* [Assignment]:
Look through the records below for the line holding "and API requests​". Write it out exactly, with each following line through the line holding "Several Azure compute".

* [Input]:
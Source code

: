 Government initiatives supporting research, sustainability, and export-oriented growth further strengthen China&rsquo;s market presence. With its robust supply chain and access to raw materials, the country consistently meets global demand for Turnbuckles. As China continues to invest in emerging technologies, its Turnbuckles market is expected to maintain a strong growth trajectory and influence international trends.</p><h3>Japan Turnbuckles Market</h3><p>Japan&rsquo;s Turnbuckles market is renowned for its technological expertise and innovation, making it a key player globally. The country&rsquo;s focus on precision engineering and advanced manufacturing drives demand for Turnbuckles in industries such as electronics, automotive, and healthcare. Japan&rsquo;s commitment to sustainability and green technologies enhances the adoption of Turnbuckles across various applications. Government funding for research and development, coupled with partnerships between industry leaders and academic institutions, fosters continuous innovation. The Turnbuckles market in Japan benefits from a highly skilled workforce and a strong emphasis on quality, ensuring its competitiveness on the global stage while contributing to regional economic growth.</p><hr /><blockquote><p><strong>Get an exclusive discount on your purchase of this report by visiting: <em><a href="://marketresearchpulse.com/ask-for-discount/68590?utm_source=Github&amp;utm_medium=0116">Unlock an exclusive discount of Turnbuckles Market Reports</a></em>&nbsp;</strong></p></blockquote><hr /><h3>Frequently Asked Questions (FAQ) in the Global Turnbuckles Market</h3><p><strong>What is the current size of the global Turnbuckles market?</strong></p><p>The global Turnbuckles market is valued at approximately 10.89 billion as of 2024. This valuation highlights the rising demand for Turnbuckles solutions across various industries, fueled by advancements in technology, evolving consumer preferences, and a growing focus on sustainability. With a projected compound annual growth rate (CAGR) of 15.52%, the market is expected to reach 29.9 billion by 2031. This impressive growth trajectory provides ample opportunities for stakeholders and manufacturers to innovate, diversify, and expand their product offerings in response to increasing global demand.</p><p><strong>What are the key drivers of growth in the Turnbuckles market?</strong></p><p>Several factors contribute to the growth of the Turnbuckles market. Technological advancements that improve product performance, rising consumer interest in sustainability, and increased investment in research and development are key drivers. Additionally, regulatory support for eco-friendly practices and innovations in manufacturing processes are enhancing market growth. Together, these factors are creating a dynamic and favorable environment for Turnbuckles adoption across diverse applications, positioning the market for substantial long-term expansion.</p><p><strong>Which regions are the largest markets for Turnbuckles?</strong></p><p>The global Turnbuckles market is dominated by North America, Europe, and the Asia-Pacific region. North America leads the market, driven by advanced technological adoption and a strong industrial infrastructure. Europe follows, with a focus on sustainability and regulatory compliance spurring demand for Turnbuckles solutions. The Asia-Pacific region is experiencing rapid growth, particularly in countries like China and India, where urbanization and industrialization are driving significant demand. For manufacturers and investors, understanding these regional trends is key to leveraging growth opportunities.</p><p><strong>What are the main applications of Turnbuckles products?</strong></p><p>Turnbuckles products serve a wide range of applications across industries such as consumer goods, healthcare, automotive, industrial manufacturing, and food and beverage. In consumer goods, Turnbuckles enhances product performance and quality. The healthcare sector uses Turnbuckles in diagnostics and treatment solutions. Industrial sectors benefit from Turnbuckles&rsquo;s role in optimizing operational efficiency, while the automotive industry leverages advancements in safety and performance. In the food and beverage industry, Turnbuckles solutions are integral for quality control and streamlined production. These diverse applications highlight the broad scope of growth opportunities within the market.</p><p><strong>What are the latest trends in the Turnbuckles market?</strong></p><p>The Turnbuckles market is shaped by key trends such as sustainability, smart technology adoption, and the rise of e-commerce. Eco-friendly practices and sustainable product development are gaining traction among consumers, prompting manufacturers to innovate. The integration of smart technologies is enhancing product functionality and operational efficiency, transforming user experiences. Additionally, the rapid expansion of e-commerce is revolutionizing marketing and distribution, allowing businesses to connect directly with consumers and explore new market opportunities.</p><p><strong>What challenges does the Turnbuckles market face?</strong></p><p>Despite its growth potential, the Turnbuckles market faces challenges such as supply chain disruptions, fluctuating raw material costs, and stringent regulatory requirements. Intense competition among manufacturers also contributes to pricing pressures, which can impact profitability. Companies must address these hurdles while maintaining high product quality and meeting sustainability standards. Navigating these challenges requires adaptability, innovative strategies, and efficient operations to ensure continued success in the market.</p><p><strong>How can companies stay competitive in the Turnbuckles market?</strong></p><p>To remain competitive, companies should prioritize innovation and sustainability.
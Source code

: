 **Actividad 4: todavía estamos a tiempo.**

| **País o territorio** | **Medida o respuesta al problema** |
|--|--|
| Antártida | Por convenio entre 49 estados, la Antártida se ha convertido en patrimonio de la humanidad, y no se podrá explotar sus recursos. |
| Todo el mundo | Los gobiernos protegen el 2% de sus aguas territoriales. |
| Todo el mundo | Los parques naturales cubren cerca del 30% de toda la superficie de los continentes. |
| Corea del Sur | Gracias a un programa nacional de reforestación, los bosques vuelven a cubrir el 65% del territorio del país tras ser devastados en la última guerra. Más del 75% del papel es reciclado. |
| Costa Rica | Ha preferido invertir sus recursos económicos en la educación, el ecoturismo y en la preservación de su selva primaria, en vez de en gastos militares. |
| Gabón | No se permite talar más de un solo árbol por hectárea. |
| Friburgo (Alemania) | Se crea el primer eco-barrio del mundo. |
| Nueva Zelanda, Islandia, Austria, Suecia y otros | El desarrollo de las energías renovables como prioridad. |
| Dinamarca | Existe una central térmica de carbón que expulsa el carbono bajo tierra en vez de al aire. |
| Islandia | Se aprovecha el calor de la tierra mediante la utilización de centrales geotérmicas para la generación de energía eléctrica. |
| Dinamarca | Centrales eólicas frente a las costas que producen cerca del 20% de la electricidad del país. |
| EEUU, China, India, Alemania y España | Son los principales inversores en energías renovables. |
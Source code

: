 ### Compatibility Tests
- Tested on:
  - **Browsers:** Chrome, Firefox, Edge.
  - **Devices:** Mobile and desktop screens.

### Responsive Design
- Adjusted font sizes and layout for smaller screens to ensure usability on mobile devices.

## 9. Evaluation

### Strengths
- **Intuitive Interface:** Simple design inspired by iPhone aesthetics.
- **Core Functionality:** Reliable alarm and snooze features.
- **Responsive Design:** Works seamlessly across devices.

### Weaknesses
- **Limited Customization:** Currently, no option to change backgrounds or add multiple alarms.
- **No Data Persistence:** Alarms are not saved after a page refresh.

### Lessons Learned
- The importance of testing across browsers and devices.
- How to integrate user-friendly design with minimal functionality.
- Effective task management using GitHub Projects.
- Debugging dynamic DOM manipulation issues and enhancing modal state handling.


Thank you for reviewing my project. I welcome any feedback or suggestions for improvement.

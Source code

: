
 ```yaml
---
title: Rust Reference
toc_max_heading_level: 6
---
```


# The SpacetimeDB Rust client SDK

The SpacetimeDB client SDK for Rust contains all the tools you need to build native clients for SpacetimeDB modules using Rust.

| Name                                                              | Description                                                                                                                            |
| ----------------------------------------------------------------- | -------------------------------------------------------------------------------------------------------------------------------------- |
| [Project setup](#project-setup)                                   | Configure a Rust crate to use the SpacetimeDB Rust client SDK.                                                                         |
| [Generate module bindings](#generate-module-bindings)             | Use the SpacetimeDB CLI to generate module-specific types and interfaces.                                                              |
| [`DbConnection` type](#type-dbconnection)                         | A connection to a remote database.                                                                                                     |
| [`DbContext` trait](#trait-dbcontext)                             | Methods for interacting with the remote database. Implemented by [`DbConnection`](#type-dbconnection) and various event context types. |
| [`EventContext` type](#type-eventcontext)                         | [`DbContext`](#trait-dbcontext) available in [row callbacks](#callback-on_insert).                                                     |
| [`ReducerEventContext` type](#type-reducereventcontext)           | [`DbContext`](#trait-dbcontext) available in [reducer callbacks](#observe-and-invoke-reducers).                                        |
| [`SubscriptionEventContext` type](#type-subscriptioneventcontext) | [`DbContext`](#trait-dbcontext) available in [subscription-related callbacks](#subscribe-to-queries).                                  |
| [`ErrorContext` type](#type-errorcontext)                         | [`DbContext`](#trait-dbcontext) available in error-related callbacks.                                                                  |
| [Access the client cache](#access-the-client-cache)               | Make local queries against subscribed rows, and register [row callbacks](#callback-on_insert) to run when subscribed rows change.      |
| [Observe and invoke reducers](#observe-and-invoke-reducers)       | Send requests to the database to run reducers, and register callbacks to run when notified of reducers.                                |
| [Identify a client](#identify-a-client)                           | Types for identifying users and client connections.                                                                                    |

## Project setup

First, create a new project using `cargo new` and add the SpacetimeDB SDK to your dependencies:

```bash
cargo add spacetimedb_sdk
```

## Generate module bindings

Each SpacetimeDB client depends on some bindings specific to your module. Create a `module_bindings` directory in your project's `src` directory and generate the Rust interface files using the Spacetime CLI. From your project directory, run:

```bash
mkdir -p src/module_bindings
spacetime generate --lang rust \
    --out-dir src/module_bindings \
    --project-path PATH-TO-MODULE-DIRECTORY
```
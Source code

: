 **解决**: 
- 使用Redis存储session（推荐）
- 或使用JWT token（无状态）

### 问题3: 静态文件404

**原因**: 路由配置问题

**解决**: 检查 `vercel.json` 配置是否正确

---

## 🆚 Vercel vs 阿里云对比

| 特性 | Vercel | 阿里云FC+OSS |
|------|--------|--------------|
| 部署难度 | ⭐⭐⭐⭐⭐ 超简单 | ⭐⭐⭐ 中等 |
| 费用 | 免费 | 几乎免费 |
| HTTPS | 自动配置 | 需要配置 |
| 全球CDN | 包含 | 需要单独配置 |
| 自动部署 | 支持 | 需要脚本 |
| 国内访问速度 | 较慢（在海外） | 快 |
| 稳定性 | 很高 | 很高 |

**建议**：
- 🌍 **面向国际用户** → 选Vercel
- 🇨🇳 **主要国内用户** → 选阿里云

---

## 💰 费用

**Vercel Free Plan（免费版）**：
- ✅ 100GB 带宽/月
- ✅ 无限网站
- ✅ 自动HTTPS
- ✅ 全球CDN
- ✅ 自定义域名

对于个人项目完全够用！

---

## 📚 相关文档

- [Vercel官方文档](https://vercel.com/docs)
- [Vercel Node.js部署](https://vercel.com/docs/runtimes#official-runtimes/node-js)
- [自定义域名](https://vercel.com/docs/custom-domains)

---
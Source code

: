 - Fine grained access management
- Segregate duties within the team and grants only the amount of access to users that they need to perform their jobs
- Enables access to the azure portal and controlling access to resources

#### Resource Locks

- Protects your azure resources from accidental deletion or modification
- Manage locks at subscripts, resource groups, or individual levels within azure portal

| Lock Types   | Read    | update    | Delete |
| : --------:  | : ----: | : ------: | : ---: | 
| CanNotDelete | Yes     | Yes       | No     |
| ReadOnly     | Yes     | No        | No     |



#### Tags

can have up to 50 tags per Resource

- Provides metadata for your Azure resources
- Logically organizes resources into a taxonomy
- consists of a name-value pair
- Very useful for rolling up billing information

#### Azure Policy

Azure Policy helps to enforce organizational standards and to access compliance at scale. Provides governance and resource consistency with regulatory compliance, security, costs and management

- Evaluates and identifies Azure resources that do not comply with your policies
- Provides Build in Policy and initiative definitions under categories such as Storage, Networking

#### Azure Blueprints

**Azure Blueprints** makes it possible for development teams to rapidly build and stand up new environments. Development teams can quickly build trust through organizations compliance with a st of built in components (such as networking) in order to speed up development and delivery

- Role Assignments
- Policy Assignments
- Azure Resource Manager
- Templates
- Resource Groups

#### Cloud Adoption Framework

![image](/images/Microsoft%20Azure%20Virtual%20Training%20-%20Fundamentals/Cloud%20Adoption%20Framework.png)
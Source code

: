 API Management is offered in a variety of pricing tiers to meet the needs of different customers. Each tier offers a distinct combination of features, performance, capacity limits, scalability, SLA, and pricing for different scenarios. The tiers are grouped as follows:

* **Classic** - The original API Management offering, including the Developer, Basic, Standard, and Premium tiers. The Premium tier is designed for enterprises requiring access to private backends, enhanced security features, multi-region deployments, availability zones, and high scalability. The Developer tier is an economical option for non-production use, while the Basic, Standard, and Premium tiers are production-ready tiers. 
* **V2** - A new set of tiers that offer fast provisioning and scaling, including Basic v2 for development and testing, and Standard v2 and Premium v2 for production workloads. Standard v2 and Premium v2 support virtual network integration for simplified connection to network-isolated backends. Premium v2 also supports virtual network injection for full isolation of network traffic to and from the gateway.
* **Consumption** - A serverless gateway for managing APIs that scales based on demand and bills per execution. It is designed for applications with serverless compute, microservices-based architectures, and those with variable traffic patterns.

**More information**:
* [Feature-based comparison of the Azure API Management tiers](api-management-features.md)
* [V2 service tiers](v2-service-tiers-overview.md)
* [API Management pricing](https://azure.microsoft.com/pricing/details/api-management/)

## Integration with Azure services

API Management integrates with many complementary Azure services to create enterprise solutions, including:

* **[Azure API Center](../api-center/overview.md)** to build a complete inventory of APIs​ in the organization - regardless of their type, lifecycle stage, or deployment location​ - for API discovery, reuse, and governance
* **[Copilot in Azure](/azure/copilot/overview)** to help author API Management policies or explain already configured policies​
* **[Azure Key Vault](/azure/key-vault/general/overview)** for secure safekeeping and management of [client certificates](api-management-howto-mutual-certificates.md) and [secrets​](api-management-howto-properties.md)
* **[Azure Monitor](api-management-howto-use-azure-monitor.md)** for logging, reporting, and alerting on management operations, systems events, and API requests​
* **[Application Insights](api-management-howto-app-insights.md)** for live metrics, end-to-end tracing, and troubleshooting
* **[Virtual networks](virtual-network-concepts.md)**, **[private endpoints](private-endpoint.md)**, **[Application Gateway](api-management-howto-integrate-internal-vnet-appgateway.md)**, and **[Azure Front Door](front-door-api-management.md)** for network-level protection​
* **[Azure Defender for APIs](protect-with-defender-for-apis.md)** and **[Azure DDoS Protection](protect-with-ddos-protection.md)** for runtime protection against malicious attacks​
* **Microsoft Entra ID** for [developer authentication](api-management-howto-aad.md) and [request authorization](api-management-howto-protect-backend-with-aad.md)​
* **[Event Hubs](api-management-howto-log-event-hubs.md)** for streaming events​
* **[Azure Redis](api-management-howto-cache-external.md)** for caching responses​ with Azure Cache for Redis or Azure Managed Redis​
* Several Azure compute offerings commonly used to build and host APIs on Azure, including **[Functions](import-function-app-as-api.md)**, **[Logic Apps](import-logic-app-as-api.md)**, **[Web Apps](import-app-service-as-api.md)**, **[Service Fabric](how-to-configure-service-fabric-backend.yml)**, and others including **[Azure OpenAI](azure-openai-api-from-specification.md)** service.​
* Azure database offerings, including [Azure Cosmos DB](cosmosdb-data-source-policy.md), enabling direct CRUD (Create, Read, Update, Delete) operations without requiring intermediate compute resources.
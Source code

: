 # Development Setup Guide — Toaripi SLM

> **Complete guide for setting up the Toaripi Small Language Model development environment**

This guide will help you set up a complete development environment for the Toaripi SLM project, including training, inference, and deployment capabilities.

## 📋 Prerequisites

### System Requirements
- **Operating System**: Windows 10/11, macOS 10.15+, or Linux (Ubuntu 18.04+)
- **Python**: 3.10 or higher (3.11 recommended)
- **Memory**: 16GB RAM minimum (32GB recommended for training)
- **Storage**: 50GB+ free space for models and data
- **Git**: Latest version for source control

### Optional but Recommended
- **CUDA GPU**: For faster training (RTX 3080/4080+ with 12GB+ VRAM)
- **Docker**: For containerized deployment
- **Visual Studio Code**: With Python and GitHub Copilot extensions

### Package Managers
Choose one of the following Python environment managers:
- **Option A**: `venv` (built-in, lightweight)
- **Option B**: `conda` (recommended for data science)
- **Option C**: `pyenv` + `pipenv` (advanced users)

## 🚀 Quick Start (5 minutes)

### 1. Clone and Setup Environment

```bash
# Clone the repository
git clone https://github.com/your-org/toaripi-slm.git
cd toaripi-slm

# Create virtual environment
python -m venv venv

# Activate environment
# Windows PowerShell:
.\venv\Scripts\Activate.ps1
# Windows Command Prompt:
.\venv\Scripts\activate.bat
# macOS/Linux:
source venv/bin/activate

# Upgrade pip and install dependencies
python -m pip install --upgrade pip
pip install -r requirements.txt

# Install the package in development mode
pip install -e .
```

* [Completed exercise]:
* **[Azure Monitor](api-management-howto-use-azure-monitor.md)** for logging, reporting, and alerting on management operations, systems events, and API requests​
* **[Application Insights](api-management-howto-app-insights.md)** for live metrics, end-to-end tracing, and troubleshooting
* **[Virtual networks](virtual-network-concepts.md)**, **[private endpoints](private-endpoint.md)**, **[Application Gateway](api-management-howto-integrate-internal-vnet-appgateway.md)**, and **[Azure Front Door](front-door-api-management.md)** for network-level protection​
* **[Azure Defender for APIs](protect-with-defender-for-apis.md)** and **[Azure DDoS Protection](protect-with-ddos-protection.md)** for runtime protection against malicious attacks​
* **Microsoft Entra ID** for [developer authentication](api-management-howto-aad.md) and [request authorization](api-management-howto-protect-backend-with-aad.md)​
* **[Event Hubs](api-management-howto-log-event-hubs.md)** for streaming events​
* **[Azure Redis](api-management-howto-cache-external.md)** for caching responses​ with Azure Cache for Redis or Azure Managed Redis​
* Several Azure compute offerings commonly used to build and host APIs on Azure, including **[Functions](import-function-app-as-api.md)**, **[Logic Apps](import-logic-app-as-api.md)**, **[Web Apps](import-app-service-as-api.md)**, **[Service Fabric](how-to-configure-service-fabric-backend.yml)**, and others including **[Azure OpenAI](azure-openai-api-from-specification.md)** service.​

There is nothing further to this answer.